Development of a vitrified CRISPR/Cas12b-based assay for rapid genotyping of SLCO1B1 SNPs without DNA amplification

Abstract

Two single nucleotide polymorphisms (SNPs) in the human SLCO1B1 gene, c.388A>G (rs2306283) and c.521T>C (rs4149056), are independent determinants of the efficacy and side effects of statin drugs. Multinational clinical guidelines recommend testing for SLCO1B1 genotypes before the initial use of statins. Current SLCO1B1 SNP identification methods, primarily based on quantitative fluorescence PCR, rely on expensive equipment, are time-consuming, and require cold-chain storage for reagents, making them unsuitable for use in resource-limited healthcare settings. In this study, we developed a CRISPR/Cas12b-based amplification-free genotyping technique for SLCO1B1 SNPs. Within 30 minutes of the isothermal reaction, genotyping of the c.388A>G and c.521T>C SNPs in the SLCO1B1 gene can be observed by the naked eyes under blue light. Additionally, maltodextrin was identified as an effective vitrification stabilizer for the CRISPR/Cas12b premix. A low-cost vitrification process was optimized to prepare a glass like solid reagent via room-temperature vacuum drying.
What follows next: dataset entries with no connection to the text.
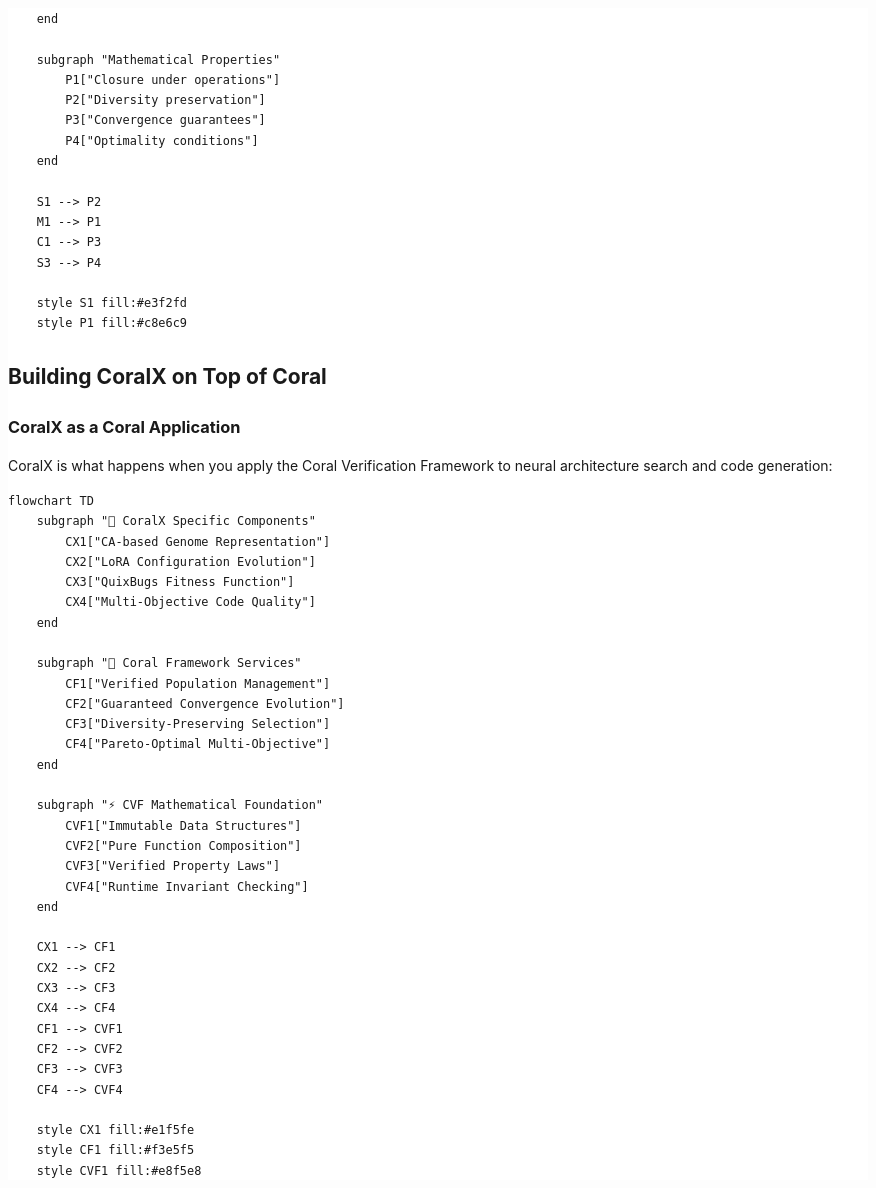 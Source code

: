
 ```mermaid
    end
    
    subgraph "Mathematical Properties"
        P1["Closure under operations"]
        P2["Diversity preservation"]
        P3["Convergence guarantees"]
        P4["Optimality conditions"]
    end
    
    S1 --> P2
    M1 --> P1
    C1 --> P3
    S3 --> P4
    
    style S1 fill:#e3f2fd
    style P1 fill:#c8e6c9
```

## Building CoralX on Top of Coral

### CoralX as a Coral Application

CoralX is what happens when you apply the Coral Verification Framework to neural architecture search and code generation:

```mermaid
flowchart TD
    subgraph "🧬 CoralX Specific Components"
        CX1["CA-based Genome Representation"]
        CX2["LoRA Configuration Evolution"]
        CX3["QuixBugs Fitness Function"]
        CX4["Multi-Objective Code Quality"]
    end
    
    subgraph "🔧 Coral Framework Services"
        CF1["Verified Population Management"]
        CF2["Guaranteed Convergence Evolution"]
        CF3["Diversity-Preserving Selection"]
        CF4["Pareto-Optimal Multi-Objective"]
    end
    
    subgraph "⚡ CVF Mathematical Foundation"
        CVF1["Immutable Data Structures"]
        CVF2["Pure Function Composition"]
        CVF3["Verified Property Laws"]
        CVF4["Runtime Invariant Checking"]
    end
    
    CX1 --> CF1
    CX2 --> CF2
    CX3 --> CF3
    CX4 --> CF4
    CF1 --> CVF1
    CF2 --> CVF2
    CF3 --> CVF3
    CF4 --> CVF4
    
    style CX1 fill:#e1f5fe
    style CF1 fill:#f3e5f5
    style CVF1 fill:#e8f5e8
```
The vitrified CRISPR/Cas12b reagent retained approximately 88% of its activity after 30 days of storage at 37 °C, eliminating the need for cold-chain storage and allowing for long-term preservation at room temperature. This vitrified CRISPR/Cas12b based rapid SNP detection technique is especially suitable for genotyping drug metabolism genes in primary healthcare settings, providing effective guidance for precision medicine in clinical practice.